To make it easier to follow, OpenCdA is going to reduce the essence of the press release to several easily-digestible bullet points. 

  • In connection with his failed 2007 campaign to serve as mayor of Philadelphia, Fattah and certain associates borrowed $1 million from a wealthy supporter, and disguised the funds as a loan to a consulting company.
  • After he lost the election, Fattah returned to the donor $400,000 that the campaign had not used, and arranged for Educational Advancement Alliance (EAA), a non-profit entity that he founded and controlled, to repay the remaining $600,000 using charitable and federal grant funds that passed through two other companies, including one run by Brand.   [Translation:  Fattah used EAA as a front to falsely apply for and get charitable and federal grants, then laundered the money through two companies to make it hard to trace.  EAA then used the laundered charitable and federal grant funds to repay the wealthy supporter.]
  • To conceal the contribution and repayment scheme, the defendants and others created sham contracts and made false entries in accounting records, tax returns and campaign finance disclosure statements.
  • Following his defeat in the mayoral election, Fattah sought to extinguish approximately $130,000 in campaign debt owed to a political consultant by agreeing to arrange for the award of federal grant funds to the consultant.
  • Fattah directed the consultant to apply for a $15 million grant (which ultimately he did not receive) on behalf of a then non-existent non-profit entity.  In exchange for Fattah’s efforts to arrange the award of the funds to the non-profit, the consultant agreed to forgive the debt owed by the campaign.

The takeaway from these bullet points is that a corrupt US Congressman (through his front organization EAA) falsely applied for and received charitable and federal grant money to fund his political campaign.

The rest of the crimes Fattah and his fellow RICO-lytes committed were pretty much straightforward bribery and influence peddling.

It’s also interesting to see that in addition to the usual federal agencies (FBI and IRS-Criminal Investigations), this investigation also involved the Department of Justice Office of the Inspector General, the NASA Office of Inspector General and the Department of Commerce Office of Inspector General.

Why involve the IGs?  Fattah fraudulently filched federal funds.  Fraud, waste, abuse, and mismangement of federal grants administered by their respective agencies brings the IGs into the picture.
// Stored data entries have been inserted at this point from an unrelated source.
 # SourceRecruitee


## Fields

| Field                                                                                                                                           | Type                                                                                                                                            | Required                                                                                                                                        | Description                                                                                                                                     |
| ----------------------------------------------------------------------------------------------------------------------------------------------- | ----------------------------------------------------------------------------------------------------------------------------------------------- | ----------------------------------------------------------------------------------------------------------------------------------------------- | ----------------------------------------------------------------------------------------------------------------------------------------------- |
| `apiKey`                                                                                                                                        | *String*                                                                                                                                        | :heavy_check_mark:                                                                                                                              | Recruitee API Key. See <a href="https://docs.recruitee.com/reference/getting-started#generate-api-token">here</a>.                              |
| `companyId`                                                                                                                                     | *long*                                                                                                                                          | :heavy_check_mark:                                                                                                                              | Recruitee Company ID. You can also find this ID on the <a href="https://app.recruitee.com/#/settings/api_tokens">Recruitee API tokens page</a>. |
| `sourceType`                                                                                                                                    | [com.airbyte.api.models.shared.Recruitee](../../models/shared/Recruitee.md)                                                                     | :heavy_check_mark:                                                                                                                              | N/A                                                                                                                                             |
Apparently Chaka Fattah, Sr., believes corruption is a family business.  On November 5, 2015, a federal jury found his son, Chaka Fattah, Jr., guilty of bank fraud; making false statements to banks to obtain loans; making false statements to banks and the Small Business Administration to settle loans for less than what was owed; filing false federal income tax returns for tax years 2005, 2006, and 2008; failing to pay federal income tax; wire fraud; and theft from a program receiving federal funds.  On February 2, 2016, Chaka Fattah, Jr., was sentenced to five years in federal prison for 22 counts which included fraud and tax charges.